13 Il municipio maggiore era Anxanum ( Lanciano seguito dalle altre città di Histonium ( Vasto Ortona e Larinum ( Larino ).
I De Sterlich-Aliprandi di Penne : Penne entrò nei possessi di Margherita e Ottavio nel 1539.
Nel 1838 nella fortezza fu rinchiuso anche il patriota pennese Clemente De Caesaris, che aveva organizzato la lotteria adisco torino rivolta dei "martiri pennesi" contro la Corona partenopea, fucilati a Teramo nel 1837, ma riuscì a fuggire.
Conteso tra Farfa e Montecassino, si trovava anche il monastero di Sant'Angelo in Barregio, di cui si ha menzione nell'873 dalla conferma di Ludovico II, ma era già presente nel diploma di Carlo Magno del 787.
Dietro consiglio di Carlo d'Angiò, trasferì la sede della Curia da L'Aquila a Napoli fissando la sua residenza in Castel Nuovo, ove fu allestita una piccola stanza, arredata in modo molto spartano e dove egli si ritirava spesso a pregare e a meditare.La Marsica nella seconda fase dell'impero romano fino al 476, subì una lenta crisi, favorita soprattutto da carestie e terremoti, come quello del 346.C.Forgione, Scudi di frontiera.Addirittura queste varie universitates pretesero che i beni dei vari castelli dentro le mura dell'Aquila non fossero più registrati nel catasto civico, ma in quello del rispettivo castello.24 Lo stile è diverso dalle altre costruzioni, e si suppone fosse stato chiamato un costruttore esterno dall'Abruzzo.



A Chieti nell'epoca barocca nacque anche il pittore Giovan Battista Spinelli, molto attivo nell'arte sacra sia teatina che del territorio circostante, operando fino a Ortona.

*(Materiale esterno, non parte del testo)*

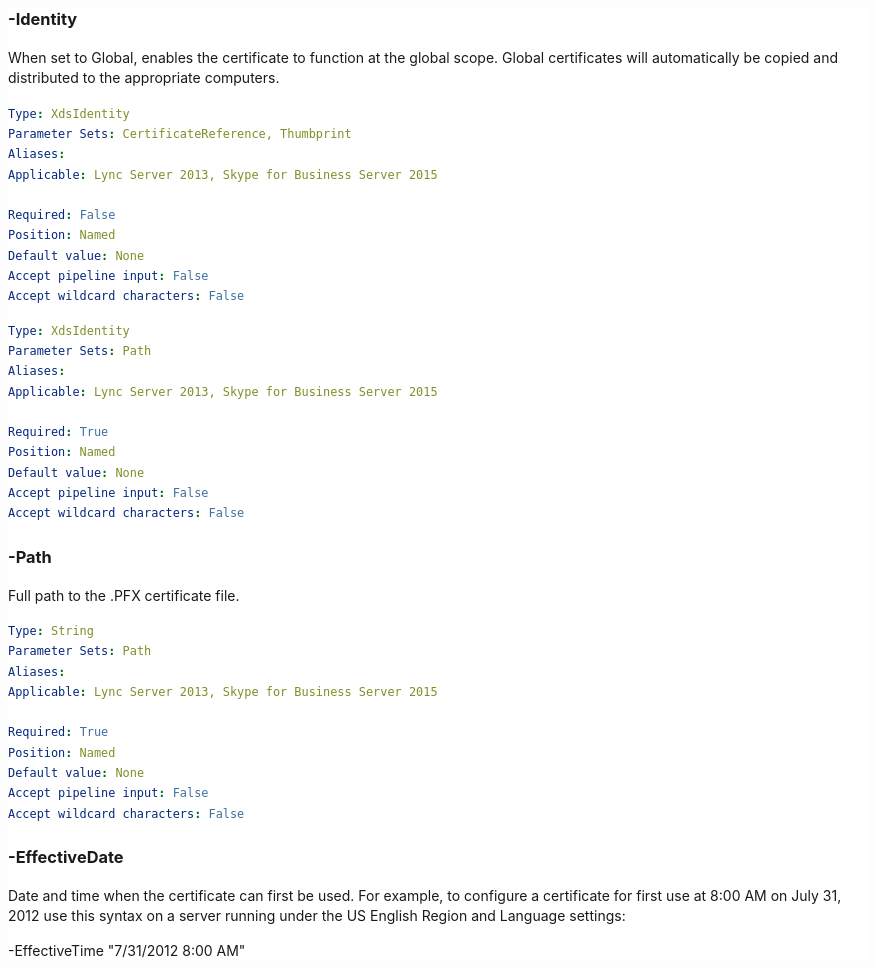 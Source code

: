 ### -Identity
When set to Global, enables the certificate to function at the global scope.
Global certificates will automatically be copied and distributed to the appropriate computers.

```yaml
Type: XdsIdentity
Parameter Sets: CertificateReference, Thumbprint
Aliases: 
Applicable: Lync Server 2013, Skype for Business Server 2015

Required: False
Position: Named
Default value: None
Accept pipeline input: False
Accept wildcard characters: False
```

```yaml
Type: XdsIdentity
Parameter Sets: Path
Aliases: 
Applicable: Lync Server 2013, Skype for Business Server 2015

Required: True
Position: Named
Default value: None
Accept pipeline input: False
Accept wildcard characters: False
```

### -Path
Full path to the .PFX certificate file.

```yaml
Type: String
Parameter Sets: Path
Aliases: 
Applicable: Lync Server 2013, Skype for Business Server 2015

Required: True
Position: Named
Default value: None
Accept pipeline input: False
Accept wildcard characters: False
```

### -EffectiveDate
Date and time when the certificate can first be used.
For example, to configure a certificate for first use at 8:00 AM on July 31, 2012 use this syntax on a server running under the US English Region and Language settings:

-EffectiveTime "7/31/2012 8:00 AM"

Il consegnò l'omaggio del " Toson d'Oro " al principe romano Fabrizio Colonna in segno di riconoscenza con una festa sfarzosa a cui parteciparono molti nobili d'Abruzzo, di Roma e di Napoli.
Il piano fu approvato al fine di rendere L'Aquila una grande area metropolitana che contasse almeno.000 abitanti, e il fascismo da quell'anno in poi procedette con una serie di opere pubbliche monumentali per modernizzare le strade, le città come Chieti, Pescara, Teramo e L'Aquila.
Danni a Magliano de' Marsi.
Qualche anno prima sempre in onore del sovrano a Chieti era stato inaugurato il primo teatro d'opera della regione.I distretti e i circondari vennero aboliti nel 1861, e vennero istituiti vari comuni che prima erano soltanto frazioni, mentre l'ordinamento amministrativo veniva ripartito in tre province: L'Aquila, Teramo e Chieti, nonostante ci fossero state delle pressioni da parte di Sulmona e Avezzano con plebisciti.Fu liberato nel 1418 da Sergianni Caracciolo, che si conquistò l'inimicizia di Muzio Attendolo, a tal punto che fu costretto all'esilio in Basilicata.Dato che nei diplomi imperiali le terre di Chieti e della Marsica erano solite essere definite con i confini verso l'Aprutium ( in partibus - in finibus Aprutii a poco a poco il vocabolo ebbe il sopravvento territoriale, corrispondendo all'area dei 7 comitati longobardi, strappati.Le sepolture consentono la suddivisione in periodi: il periodo orientalizzante del viii-VII secolo, che sono meno imponenti di quelle più remote del XII secolo.C., e che sono scavate a tumulo, e successivamente v'è il periodo più tardo del IV-I secolo.C., dell'età ellenistico-romana, dove.

Cosentino, La necropoli di Fossa.
Nel 1820 nacque Vittorio Emanuele Re d'Italia.